Percebe-se, assim, verdadeira modalidade de autotutela do exercício do direito de crédito, que menoscaba o Poder Judiciário e escapa à blindagem de que trata a parte final do parágrafo terceiro do art. 49, que não admite sejam extirpados da Recuperanda bens de produção alienados fiduciariamente enquanto perdurar o stay period.

A propriedade fiduciária visa atrair para o proprietário fiduciário a possibilidade de satisfazer seus direitos com bens que transitoriamente passam a integrar seu patrimônio. Por outro lado, tendo os bens e direitos dados em garantia fiduciária deixado o patrimônio do devedor para servir à garantia de determinado credor, os demais credores ficam esvaziados de bens do devedor que se prestariam à satisfação do seu crédito. “Pelo inadimplemento das obrigações respondem todos os bens do devedor”, dita o art. 391, CC, assim como o art. 591 do CPC/73 completa que o “devedor responde, para o cumprimento de suas obrigações, com todos os seus bens presentes e futuros, salvo as restrições estabelecidas em lei”.

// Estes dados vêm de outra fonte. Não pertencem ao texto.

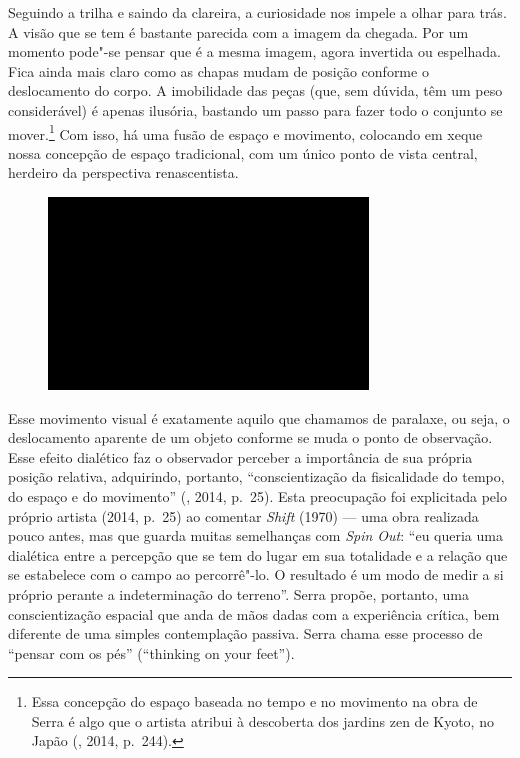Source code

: Seguindo a trilha e saindo da clareira, a curiosidade nos impele a olhar
para trás. A visão que se tem é bastante parecida com a imagem da
chegada. Por um momento pode"-se pensar que é a mesma imagem, agora
invertida ou espelhada. Fica ainda mais claro como as chapas mudam de
posição conforme o deslocamento do corpo. A imobilidade das peças (que,
sem dúvida, têm um peso considerável) é apenas ilusória, bastando um
passo para fazer todo o conjunto se mover.\footnote{Essa concepção do
  espaço baseada no tempo e no movimento na obra de Serra é algo que o
  artista atribui à descoberta dos jardins zen de Kyoto, no Japão
  (, 2014, p.~244).} Com isso, há uma fusão de espaço e movimento,
colocando em xeque nossa concepção de espaço tradicional, com um único
ponto de vista central, herdeiro da perspectiva renascentista.

\begin{figure}[!ht]

\centering
 \includegraphics[width=85mm]{./imgs/im1.jpg}
\caption{\tiny{}}

\end{figure}

Esse movimento visual é exatamente aquilo que chamamos de paralaxe, ou
seja, o deslocamento aparente de um objeto conforme se muda o ponto de
observação. Esse efeito dialético faz o observador perceber a
importância de sua própria posição relativa, adquirindo, portanto,
``conscientização da fisicalidade do tempo, do espaço e do movimento''
(, 2014, p.~25). Esta preocupação foi explicitada pelo próprio
artista (2014, p.~25) ao comentar \emph{Shift} (1970) --- uma obra
realizada pouco antes, mas que guarda muitas semelhanças com \emph{Spin
Out}: ``eu queria uma dialética entre a percepção que se tem do lugar em
sua totalidade e a relação que se estabelece com o campo ao percorrê"-lo.
O resultado é um modo de medir a si próprio perante a indeterminação do
terreno''. Serra propõe, portanto, uma conscientização espacial que anda
de mãos dadas com a experiência crítica, bem diferente de uma simples
contemplação passiva. Serra chama esse processo de ``pensar com os pés''
(``thinking on your feet'').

Assim, a constituição da propriedade fiduciária interessa não só aos credores que dela se aproveitam como aqueles que dela se desservem. Não à toa, a constituição da garantia fiduciária pressupõe sua publicização.

Sendo assim, é requisito essencial à regularidade da constituição da garantia Real em fidúcia seu devido registro junto ao Cartório de Registro de Títulos e Documentos do domicílio do devedor, obrigação está prevista no art. 42 da lei 10.931/04, que regula a Cédula de Crédito Bancário, bem como no §1º do art. 1.361 do Código Civil.

Ayoub e Cavalli5 asseveram que a “propriedade fiduciária é constituída com o registro do contrato nos termos do art. 1.361, 1º, CC. Logo, se o contrato não for registrado, não há constituição de propriedade fiduciária e, portanto, o crédito sujeita-se à recuperação judicial”.

As Câmaras Reservadas de Direito Empresarial do Estado de São Paulo já sedimentaram sua posição sobre o assunto, conforme se verifica da súmula 60 do TJ/SP:

“Súmula 60: A propriedade fiduciária constitui-se com o registro do instrumento no registro de títulos e documentos do domicílio do devedor”.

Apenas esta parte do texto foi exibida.